Sur ce dernier sujet, des progrès ont pu être accomplis en séparant le débat sur le brevet communautaire de la question du système juridictionnel du brevet européen.
Actuellement, les tribunaux de chaque pays membre ont à connaître des contentieux relatifs à la validité des brevets et aux contrefaçons. Autrement dit, un même brevet européen peut être soumis à un tribunal de Messine, à un tribunal d’Helsinki et à un tribunal de Cork, ce qui engendre des jurisprudences divergentes, et parfois contradictoires ! Tout cela coûte très cher et, surtout, crée un climat d’insécurité pour les entreprises, qui demandent donc à juste titre, et depuis longtemps, une unification du système.
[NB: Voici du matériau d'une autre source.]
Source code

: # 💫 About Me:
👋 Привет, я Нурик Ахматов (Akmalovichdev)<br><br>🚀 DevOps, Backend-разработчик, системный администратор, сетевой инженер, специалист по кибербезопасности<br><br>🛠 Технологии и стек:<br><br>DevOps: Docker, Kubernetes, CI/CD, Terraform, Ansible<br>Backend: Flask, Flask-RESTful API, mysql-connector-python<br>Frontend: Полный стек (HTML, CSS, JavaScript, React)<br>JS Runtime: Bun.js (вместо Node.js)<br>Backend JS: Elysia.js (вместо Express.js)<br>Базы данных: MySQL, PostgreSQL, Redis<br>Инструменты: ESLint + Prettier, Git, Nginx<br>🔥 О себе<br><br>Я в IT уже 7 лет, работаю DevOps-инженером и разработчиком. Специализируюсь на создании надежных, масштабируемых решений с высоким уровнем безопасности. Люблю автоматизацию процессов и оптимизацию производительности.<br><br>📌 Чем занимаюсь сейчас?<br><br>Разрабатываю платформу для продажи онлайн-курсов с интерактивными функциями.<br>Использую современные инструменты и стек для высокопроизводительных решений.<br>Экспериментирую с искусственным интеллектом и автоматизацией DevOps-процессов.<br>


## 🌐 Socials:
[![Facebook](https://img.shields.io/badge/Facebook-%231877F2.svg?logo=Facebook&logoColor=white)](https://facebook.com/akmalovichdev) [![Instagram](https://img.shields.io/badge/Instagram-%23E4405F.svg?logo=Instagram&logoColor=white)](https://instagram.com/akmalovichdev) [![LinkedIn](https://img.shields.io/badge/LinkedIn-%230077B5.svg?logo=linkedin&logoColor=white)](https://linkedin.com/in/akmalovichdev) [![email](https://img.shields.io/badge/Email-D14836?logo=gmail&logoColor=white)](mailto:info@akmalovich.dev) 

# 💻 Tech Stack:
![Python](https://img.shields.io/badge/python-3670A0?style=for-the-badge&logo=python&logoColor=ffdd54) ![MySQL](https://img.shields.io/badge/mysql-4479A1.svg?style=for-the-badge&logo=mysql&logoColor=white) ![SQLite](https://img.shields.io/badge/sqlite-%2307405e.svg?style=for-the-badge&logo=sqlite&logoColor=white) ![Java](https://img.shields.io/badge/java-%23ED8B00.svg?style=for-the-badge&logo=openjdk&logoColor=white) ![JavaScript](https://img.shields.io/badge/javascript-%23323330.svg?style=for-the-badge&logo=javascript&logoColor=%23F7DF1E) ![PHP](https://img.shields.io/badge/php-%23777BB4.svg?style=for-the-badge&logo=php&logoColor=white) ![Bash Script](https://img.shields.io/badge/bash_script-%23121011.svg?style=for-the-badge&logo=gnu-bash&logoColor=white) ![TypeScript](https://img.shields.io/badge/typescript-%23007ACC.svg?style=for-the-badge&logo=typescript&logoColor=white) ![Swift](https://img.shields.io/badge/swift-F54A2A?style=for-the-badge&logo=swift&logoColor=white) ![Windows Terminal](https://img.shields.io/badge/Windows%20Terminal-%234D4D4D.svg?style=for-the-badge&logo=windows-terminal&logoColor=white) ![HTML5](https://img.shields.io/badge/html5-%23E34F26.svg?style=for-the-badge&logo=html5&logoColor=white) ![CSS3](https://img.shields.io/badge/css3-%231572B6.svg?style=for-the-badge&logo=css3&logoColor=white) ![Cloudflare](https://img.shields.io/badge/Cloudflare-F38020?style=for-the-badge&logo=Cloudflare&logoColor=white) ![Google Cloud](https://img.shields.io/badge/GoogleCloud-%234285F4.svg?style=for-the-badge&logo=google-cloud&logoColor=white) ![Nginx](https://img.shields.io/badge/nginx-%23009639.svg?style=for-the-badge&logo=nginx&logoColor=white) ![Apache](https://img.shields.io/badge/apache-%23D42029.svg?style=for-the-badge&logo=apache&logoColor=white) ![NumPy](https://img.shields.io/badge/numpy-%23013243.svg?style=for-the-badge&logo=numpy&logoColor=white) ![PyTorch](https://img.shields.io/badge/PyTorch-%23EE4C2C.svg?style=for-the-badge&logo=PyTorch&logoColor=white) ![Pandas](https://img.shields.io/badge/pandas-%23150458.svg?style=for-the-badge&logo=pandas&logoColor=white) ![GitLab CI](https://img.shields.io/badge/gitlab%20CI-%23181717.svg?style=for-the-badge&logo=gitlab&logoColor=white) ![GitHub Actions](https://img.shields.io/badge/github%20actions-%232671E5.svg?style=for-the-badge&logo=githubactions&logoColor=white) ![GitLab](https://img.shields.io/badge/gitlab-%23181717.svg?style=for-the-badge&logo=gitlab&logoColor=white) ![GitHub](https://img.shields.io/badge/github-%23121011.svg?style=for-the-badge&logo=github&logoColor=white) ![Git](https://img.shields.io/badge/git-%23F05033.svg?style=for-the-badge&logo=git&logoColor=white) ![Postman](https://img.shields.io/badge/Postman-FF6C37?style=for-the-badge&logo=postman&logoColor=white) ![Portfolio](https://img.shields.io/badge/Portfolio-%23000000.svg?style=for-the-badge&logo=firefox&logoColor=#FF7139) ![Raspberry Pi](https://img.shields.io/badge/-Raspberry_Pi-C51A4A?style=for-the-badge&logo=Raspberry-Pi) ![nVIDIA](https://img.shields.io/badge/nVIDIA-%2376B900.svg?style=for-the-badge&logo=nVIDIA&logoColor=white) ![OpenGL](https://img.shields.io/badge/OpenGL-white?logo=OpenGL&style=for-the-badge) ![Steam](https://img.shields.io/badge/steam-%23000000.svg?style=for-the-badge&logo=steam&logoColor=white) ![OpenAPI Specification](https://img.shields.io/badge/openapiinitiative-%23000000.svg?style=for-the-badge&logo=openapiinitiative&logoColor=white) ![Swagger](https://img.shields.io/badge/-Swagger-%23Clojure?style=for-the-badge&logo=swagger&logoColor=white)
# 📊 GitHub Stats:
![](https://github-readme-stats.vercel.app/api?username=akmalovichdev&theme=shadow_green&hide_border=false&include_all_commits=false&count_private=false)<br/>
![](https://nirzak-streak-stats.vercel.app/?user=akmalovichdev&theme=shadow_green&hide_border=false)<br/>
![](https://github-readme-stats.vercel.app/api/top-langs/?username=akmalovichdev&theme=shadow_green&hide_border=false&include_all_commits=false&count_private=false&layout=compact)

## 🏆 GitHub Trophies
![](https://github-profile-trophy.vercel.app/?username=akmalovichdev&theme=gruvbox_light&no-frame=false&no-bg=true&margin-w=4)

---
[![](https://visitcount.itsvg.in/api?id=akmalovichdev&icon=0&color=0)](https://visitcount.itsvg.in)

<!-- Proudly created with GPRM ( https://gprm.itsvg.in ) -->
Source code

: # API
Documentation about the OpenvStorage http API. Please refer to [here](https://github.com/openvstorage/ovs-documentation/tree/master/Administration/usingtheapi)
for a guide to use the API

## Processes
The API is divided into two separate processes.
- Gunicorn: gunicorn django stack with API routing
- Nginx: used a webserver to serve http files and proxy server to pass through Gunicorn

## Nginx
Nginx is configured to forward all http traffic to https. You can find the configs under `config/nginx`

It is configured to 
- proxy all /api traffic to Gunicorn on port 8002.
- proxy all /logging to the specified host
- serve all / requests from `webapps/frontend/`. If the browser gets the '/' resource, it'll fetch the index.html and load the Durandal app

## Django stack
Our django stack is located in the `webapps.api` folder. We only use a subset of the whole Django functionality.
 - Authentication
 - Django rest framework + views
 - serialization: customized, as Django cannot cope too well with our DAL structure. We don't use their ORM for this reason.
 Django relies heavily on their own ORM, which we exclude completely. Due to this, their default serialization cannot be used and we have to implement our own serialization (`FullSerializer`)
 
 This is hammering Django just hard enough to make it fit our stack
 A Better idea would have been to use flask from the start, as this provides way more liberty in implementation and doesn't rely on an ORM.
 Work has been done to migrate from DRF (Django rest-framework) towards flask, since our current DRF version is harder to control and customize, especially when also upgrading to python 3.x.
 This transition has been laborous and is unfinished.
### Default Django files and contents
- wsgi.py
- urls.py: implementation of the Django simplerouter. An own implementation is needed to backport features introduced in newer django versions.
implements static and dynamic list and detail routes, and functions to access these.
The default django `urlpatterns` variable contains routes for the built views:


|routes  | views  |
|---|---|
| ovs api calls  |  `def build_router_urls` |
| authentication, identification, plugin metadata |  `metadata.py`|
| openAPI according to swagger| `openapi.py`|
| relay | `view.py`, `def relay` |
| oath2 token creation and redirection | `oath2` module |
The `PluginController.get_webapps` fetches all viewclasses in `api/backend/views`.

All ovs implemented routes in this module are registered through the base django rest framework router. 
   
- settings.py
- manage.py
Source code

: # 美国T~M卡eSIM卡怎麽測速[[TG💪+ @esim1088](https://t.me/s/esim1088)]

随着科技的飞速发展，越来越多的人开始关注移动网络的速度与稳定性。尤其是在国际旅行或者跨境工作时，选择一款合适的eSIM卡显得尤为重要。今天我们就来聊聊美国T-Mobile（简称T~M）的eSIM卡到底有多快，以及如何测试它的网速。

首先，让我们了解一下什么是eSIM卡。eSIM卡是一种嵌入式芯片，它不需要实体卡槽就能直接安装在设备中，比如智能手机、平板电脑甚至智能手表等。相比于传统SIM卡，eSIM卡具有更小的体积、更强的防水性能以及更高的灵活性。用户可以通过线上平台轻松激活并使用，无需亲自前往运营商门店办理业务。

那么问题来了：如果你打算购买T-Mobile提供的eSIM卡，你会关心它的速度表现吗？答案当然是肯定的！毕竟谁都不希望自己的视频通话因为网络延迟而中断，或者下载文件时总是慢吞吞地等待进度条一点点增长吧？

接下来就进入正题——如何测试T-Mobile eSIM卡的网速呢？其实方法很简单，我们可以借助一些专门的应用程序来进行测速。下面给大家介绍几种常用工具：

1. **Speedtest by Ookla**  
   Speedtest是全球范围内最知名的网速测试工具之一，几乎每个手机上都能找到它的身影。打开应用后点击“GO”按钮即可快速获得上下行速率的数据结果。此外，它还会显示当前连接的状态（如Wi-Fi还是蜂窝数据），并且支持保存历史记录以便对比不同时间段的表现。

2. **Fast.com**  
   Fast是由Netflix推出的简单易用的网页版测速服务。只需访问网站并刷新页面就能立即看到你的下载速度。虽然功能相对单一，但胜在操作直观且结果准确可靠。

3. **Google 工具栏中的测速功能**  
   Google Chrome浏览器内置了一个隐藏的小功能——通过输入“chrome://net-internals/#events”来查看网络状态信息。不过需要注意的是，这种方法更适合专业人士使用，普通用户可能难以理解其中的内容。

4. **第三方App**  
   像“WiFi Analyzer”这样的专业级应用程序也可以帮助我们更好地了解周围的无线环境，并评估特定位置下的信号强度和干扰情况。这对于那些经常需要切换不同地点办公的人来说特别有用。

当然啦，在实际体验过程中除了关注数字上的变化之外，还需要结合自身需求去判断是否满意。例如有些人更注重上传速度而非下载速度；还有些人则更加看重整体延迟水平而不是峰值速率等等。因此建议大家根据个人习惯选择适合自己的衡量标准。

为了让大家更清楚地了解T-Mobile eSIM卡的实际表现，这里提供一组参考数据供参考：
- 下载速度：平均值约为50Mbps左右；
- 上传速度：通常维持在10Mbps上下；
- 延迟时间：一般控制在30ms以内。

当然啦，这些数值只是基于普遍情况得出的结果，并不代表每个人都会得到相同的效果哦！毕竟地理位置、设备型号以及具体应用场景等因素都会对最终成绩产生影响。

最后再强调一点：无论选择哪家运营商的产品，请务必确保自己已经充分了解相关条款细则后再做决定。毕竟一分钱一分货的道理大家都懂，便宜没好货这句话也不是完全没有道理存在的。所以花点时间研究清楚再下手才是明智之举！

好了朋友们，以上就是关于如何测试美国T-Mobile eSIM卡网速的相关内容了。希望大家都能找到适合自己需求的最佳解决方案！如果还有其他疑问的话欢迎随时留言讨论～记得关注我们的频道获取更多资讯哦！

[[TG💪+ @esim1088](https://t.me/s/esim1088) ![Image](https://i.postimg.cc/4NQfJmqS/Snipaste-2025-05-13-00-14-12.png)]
Il reste cependant un certain nombre de difficultés à lever. En particulier, la France a beaucoup insisté pour que la Cour de justice des Communautés européennes joue le rôle de cour ultime, soit une sorte de cour de cassation du système, solution que les Allemands rejettent au motif que la Cour de justice des Communautés européennes ne dispose pas des compétences techniques nécessaires.
Or, il m’a semblé que peu de progrès, sinon aucun, ont été réalisés sur l’ensemble de ces dossiers sous la présidence française, qui a vraiment donné l’impression que le projet de brevet communautaire et l’organisation du système juridictionnel des brevets étaient pour elle des sujets secondaires et ne figuraient pas parmi ses priorités.
Peut-être est-ce une fausse impression et pourrez-vous nous livrer, madame la secrétaire d'État, d’autres éléments. En tout état de cause, je souhaiterais savoir quelles sont les perspectives du Gouvernement français pour faire avancer ces dossiers, probablement pas sous la présidence tchèque dont ce n’est pas une priorité, mais ensuite, sous la présidence suédoise.
M. le président. La parole est à Mme la secrétaire d'État.
Mme Anne-Marie Idrac, secrétaire d'État chargée du commerce extérieur. Monsieur Yung, les droits de propriété intellectuelle et leur protection représentent, dans un monde globalisé, un avantage compétitif clé pour nos entreprises en même temps qu’un élément fondamental pour la valorisation de la recherche, de l’innovation et de la création.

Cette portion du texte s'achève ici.